Health Products may include medications, monitoring and assistive
devices and medical supplies used. Thus, significant data about an
individual's health as needed for ongoing care is represented by
one or more of these elements and the relationships between
them.
[0042] The system infrastructure can be accessed by an end user 208
without using any screens and user interfaces by employing
Interaction Web Services or message-based Communication Services.
The system can also be configured to deliver a wide range of
visible user services and presentations depending on the type of
user 208, the health status of the individual being cared for, and
the task in hand. The following are examples of how the patient
record can be personalized to both the type of user and the
applicable health care knowledge: summary presentations giving an
overall picture of the individual's health status, care, and future
plans and needs, for use by clinicians and for use by the
individual; detailed presentations allowing a closer look at the
same record but organized by disease, treatment, or other
dimension; and active management of care, the application and
personalization of rules and protocols of care across providers and
in real-time with alerts and reminders to both clinicians and
individuals and their disease/health managers if involved.

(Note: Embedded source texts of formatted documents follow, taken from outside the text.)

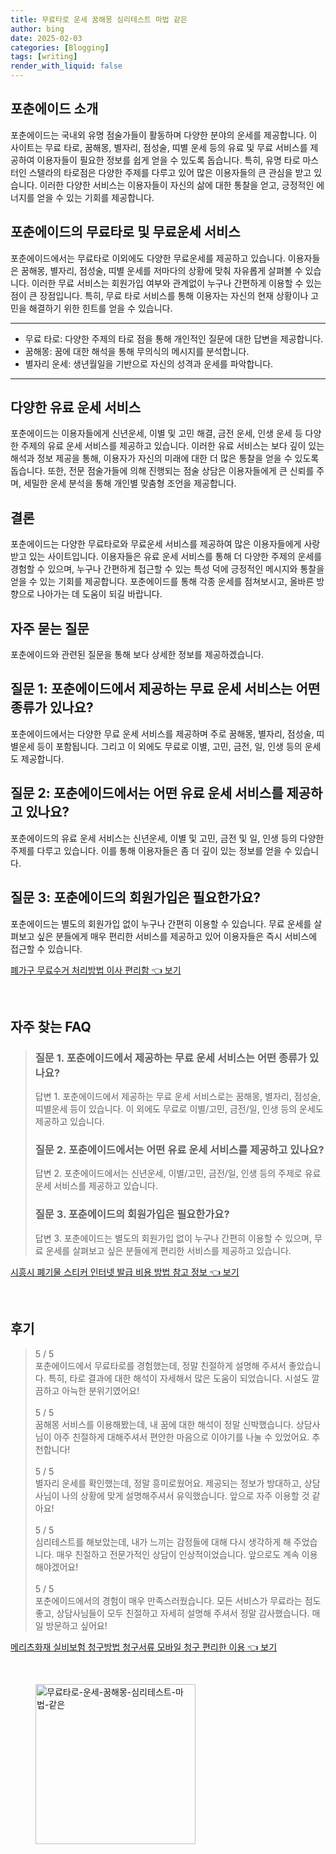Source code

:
 ```yaml
---
title: 무료타로 운세 꿈해몽 심리테스트 마법 같은
author: bing
date: 2025-02-03
categories: [Blogging]
tags: [writing]
render_with_liquid: false
---
```



<h2 id='포춘에이드 소개'>포춘에이드 소개</h2>

<p>포춘에이드는 국내외 유명 점술가들이 활동하며 다양한 분야의 운세를 제공합니다. 이 사이트는 무료 타로, 꿈해몽, 별자리, 점성술, 띠별 운세 등의 유료 및 무료 서비스를 제공하여 이용자들이 필요한 정보를 쉽게 얻을 수 있도록 돕습니다. 특히, 유명 타로 마스터인 스텔라의 타로점은 다양한 주제를 다루고 있어 많은 이용자들의 큰 관심을 받고 있습니다. 이러한 다양한 서비스는 이용자들이 자신의 삶에 대한 통찰을 얻고, 긍정적인 에너지를 얻을 수 있는 기회를 제공합니다.</p>

<h2 id='무료타로와 무료운세 서비스'>포춘에이드의 무료타로 및 무료운세 서비스</h2>

<p>포춘에이드에서는 무료타로 이외에도 다양한 무료운세를 제공하고 있습니다. 이용자들은 꿈해몽, 별자리, 점성술, 띠별 운세를 저마다의 상황에 맞춰 자유롭게 살펴볼 수 있습니다. 이러한 무료 서비스는 회원가입 여부와 관계없이 누구나 간편하게 이용할 수 있는 점이 큰 장점입니다. 특히, 무료 타로 서비스를 통해 이용자는 자신의 현재 상황이나 고민을 해결하기 위한 힌트를 얻을 수 있습니다.</p>

<hr />

<ul>
    <li>무료 타로: 다양한 주제의 타로 점을 통해 개인적인 질문에 대한 답변을 제공합니다.</li>
    <li>꿈해몽: 꿈에 대한 해석을 통해 무의식의 메시지를 분석합니다.</li>
    <li>별자리 운세: 생년월일을 기반으로 자신의 성격과 운세를 파악합니다.</li>
</ul>

<hr />

<h2 id='유료 운세 서비스'>다양한 유료 운세 서비스</h2>

<p>포춘에이드는 이용자들에게 신년운세, 이별 및 고민 해결, 금전 운세, 인생 운세 등 다양한 주제의 유료 운세 서비스를 제공하고 있습니다. 이러한 유료 서비스는 보다 깊이 있는 해석과 정보 제공을 통해, 이용자가 자신의 미래에 대한 더 많은 통찰을 얻을 수 있도록 돕습니다. 또한, 전문 점술가들에 의해 진행되는 점술 상담은 이용자들에게 큰 신뢰를 주며, 세밀한 운세 분석을 통해 개인별 맞춤형 조언을 제공합니다.</p>

<h2 id='결론'>결론</h2>

<p>포춘에이드는 다양한 무료타로와 무료운세 서비스를 제공하여 많은 이용자들에게 사랑받고 있는 사이트입니다. 이용자들은 유료 운세 서비스를 통해 더 다양한 주제의 운세를 경험할 수 있으며, 누구나 간편하게 접근할 수 있는 특성 덕에 긍정적인 메시지와 통찰을 얻을 수 있는 기회를 제공합니다. 포춘에이드를 통해 각종 운세를 점쳐보시고, 올바른 방향으로 나아가는 데 도움이 되길 바랍니다.</p>

<h2 id='자주 묻는 질문'>자주 묻는 질문</h2>

<p>포춘에이드와 관련된 질문을 통해 보다 상세한 정보를 제공하겠습니다.</p>

<h2 id='질문1'>질문 1: 포춘에이드에서 제공하는 무료 운세 서비스는 어떤 종류가 있나요?</h2>

<p>포춘에이드에서는 다양한 무료 운세 서비스를 제공하며 주로 꿈해몽, 별자리, 점성술, 띠별운세 등이 포함됩니다. 그리고 이 외에도 무료로 이별, 고민, 금전, 일, 인생 등의 운세도 제공합니다.</p>

<h2 id='질문2'>질문 2: 포춘에이드에서는 어떤 유료 운세 서비스를 제공하고 있나요?</h2>

<p>포춘에이드의 유료 운세 서비스는 신년운세, 이별 및 고민, 금전 및 일, 인생 등의 다양한 주제를 다루고 있습니다. 이를 통해 이용자들은 좀 더 깊이 있는 정보를 얻을 수 있습니다.</p>

<h2 id='질문3'>질문 3: 포춘에이드의 회원가입은 필요한가요?</h2>

<p>포춘에이드는 별도의 회원가입 없이 누구나 간편히 이용할 수 있습니다. 무료 운세를 살펴보고 싶은 분들에게 매우 편리한 서비스를 제공하고 있어 이용자들은 즉시 서비스에 접근할 수 있습니다.</p>


<p><a class="click-button" title="폐가구 무료수거 처리방법 이사 편리함" href="https://purplelist.github.io/posts/%ED%8F%90%EA%B0%80%EA%B5%AC-%EB%AC%B4%EB%A3%8C%EC%88%98%EA%B1%B0-%EC%B2%98%EB%A6%AC%EB%B0%A9%EB%B2%95-%EC%9D%B4%EC%82%AC-%ED%8E%B8%EB%A6%AC%ED%95%A8/" rel="dofollow">폐가구 무료수거 처리방법 이사 편리함 👈 보기</a></p><br>
<h2 id='자주_찾는_FAQ'>자주 찾는 FAQ</h2>
<div itemscope="" itemtype="https://schema.org/FAQPage"> 
<blockquote> 
<div itemscope="" itemprop="mainEntity" itemtype="https://schema.org/Question"> 
<h3 itemprop="name">질문 1. 포춘에이드에서 제공하는 무료 운세 서비스는 어떤 종류가 있나요?</h3> 
<div itemscope="" itemprop="acceptedAnswer" itemtype="https://schema.org/Answer"> 
<span itemprop="text"> 
<p>답변 1. 포춘에이드에서 제공하는 무료 운세 서비스로는 꿈해몽, 별자리, 점성술, 띠별운세 등이 있습니다. 이 외에도 무료로 이별/고민, 금전/일, 인생 등의 운세도 제공하고 있습니다.</p> 
</span> 
</div> 
</div> 
<div itemscope="" itemprop="mainEntity" itemtype="https://schema.org/Question"> 
<h3 itemprop="name">질문 2. 포춘에이드에서는 어떤 유료 운세 서비스를 제공하고 있나요?</h3> 
<div itemscope="" itemprop="acceptedAnswer" itemtype="https://schema.org/Answer"> 
<span itemprop="text"> 
<p>답변 2. 포춘에이드에서는 신년운세, 이별/고민, 금전/일, 인생 등의 주제로 유료 운세 서비스를 제공하고 있습니다.</p> 
</span> 
</div> 
</div> 
<div itemscope="" itemprop="mainEntity" itemtype="https://schema.org/Question"> 
<h3 itemprop="name">질문 3. 포춘에이드의 회원가입은 필요한가요?</h3> 
<div itemscope="" itemprop="acceptedAnswer" itemtype="https://schema.org/Answer"> 
<span itemprop="text"> 
<p>답변 3. 포춘에이드는 별도의 회원가입 없이 누구나 간편히 이용할 수 있으며, 무료 운세를 살펴보고 싶은 분들에게 편리한 서비스를 제공하고 있습니다.</p> 
</span> 
</div> 
</div> 
</blockquote> 
</div>
<p><a class="click-button" title="시흥시 폐기물 스티커 인터넷 발급 비용 방법 참고 정보" href="https://purplelist.github.io/posts/%EC%8B%9C%ED%9D%A5%EC%8B%9C-%ED%8F%90%EA%B8%B0%EB%AC%BC-%EC%8A%A4%ED%8B%B0%EC%BB%A4-%EC%9D%B8%ED%84%B0%EB%84%B7-%EB%B0%9C%EA%B8%89-%EB%B9%84%EC%9A%A9-%EB%B0%A9%EB%B2%95-%EC%B0%B8%EA%B3%A0-%EC%A0%95%EB%B3%B4/" rel="dofollow">시흥시 폐기물 스티커 인터넷 발급 비용 방법 참고 정보 👈 보기</a></p><br>
<h2 id='후기'>후기</h2>
<div itemscope itemtype="https://schema.org/Product">
  <blockquote>
  <div itemprop="review" itemscope itemtype="https://schema.org/Review">
      <div itemprop="reviewRating" itemscope itemtype="https://schema.org/Rating"> <span itemprop="ratingValue">5</span> / <span itemprop="bestRating">5</span> </div>
      <span itemprop="reviewBody">포춘에이드에서 무료타로를 경험했는데, 정말 친절하게 설명해 주셔서 좋았습니다. 특히, 타로 결과에 대한 해석이 자세해서 많은 도움이 되었습니다. 시설도 깔끔하고 아늑한 분위기였어요!</span>
  </div>
  <br>
  <div itemprop="review" itemscope itemtype="https://schema.org/Review">
      <div itemprop="reviewRating" itemscope itemtype="https://schema.org/Rating"> <span itemprop="ratingValue">5</span> / <span itemprop="bestRating">5</span> </div>
      <span itemprop="reviewBody">꿈해몽 서비스를 이용해봤는데, 내 꿈에 대한 해석이 정말 신박했습니다. 상담사님이 아주 친절하게 대해주셔서 편안한 마음으로 이야기를 나눌 수 있었어요. 추천합니다!</span>
  </div>
  <br>
  <div itemprop="review" itemscope itemtype="https://schema.org/Review">
      <div itemprop="reviewRating" itemscope itemtype="https://schema.org/Rating"> <span itemprop="ratingValue">5</span> / <span itemprop="bestRating">5</span> </div>
      <span itemprop="reviewBody">별자리 운세를 확인했는데, 정말 흥미로웠어요. 제공되는 정보가 방대하고, 상담사님이 나의 상황에 맞게 설명해주셔서 유익했습니다. 앞으로 자주 이용할 것 같아요!</span>
  </div>
  <br>
  <div itemprop="review" itemscope itemtype="https://schema.org/Review">
      <div itemprop="reviewRating" itemscope itemtype="https://schema.org/Rating"> <span itemprop="ratingValue">5</span> / <span itemprop="bestRating">5</span> </div>
      <span itemprop="reviewBody">심리테스트를 해보았는데, 내가 느끼는 감정들에 대해 다시 생각하게 해 주었습니다. 매우 친절하고 전문가적인 상담이 인상적이었습니다. 앞으로도 계속 이용해야겠어요!</span>
  </div>
  <br>
  <div itemprop="review" itemscope itemtype="https://schema.org/Review">
      <div itemprop="reviewRating" itemscope itemtype="https://schema.org/Rating"> <span itemprop="ratingValue">5</span> / <span itemprop="bestRating">5</span> </div>
      <span itemprop="reviewBody">포춘에이드에서의 경험이 매우 만족스러웠습니다. 모든 서비스가 무료라는 점도 좋고, 상담사님들이 모두 친절하고 자세히 설명해 주셔서 정말 감사했습니다. 매일 방문하고 싶어요!</span>
  </div>
  </blockquote>
</div>
<p><a class="click-button" title="메리츠화재 실비보험 청구방법 청구서류 모바일 청구 편리한 이용" href="https://purplelist.github.io/posts/%EB%A9%94%EB%A6%AC%EC%B8%A0%ED%99%94%EC%9E%AC-%EC%8B%A4%EB%B9%84%EB%B3%B4%ED%97%98-%EC%B2%AD%EA%B5%AC%EB%B0%A9%EB%B2%95-%EC%B2%AD%EA%B5%AC%EC%84%9C%EB%A5%98-%EB%AA%A8%EB%B0%94%EC%9D%BC-%EC%B2%AD%EA%B5%AC-%ED%8E%B8%EB%A6%AC%ED%95%9C-%EC%9D%B4%EC%9A%A9/" rel="dofollow">메리츠화재 실비보험 청구방법 청구서류 모바일 청구 편리한 이용 👈 보기</a></p><br>
<figure class="image"><img src="https://purplelist.github.io/assets/img/thumbnail/무료타로-운세-꿈해몽-심리테스트-마법-같은.webp" alt="무료타로-운세-꿈해몽-심리테스트-마법-같은" width="256" height="256"></figure>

[0043] Some of the data provided by the administrative and clinical
systems may be extracted in real-time and stored in the patient
record with minimal latency. For example, post discharge
information from the hospitals is available real time and can be
directly loaded into patient record. However, certain data (e.g.,
Lab data) may only be available on a batch basis (e.g., daily,
weekly) and is loaded into the patient record accordingly. All the
data from in the patient record is, preferably, accessible on a
real time basis through services. These services can be web enabled
or message based similar to a subscribe and publish model where the
systems are direct connected and are listening for new messages or
events to pick up and process. The real-time integration is
supported by three main system components, in one embodiment, which
enable the message or event based data to be streamed to the record
with minimal latency, thereby ensuring the timeliness of the data.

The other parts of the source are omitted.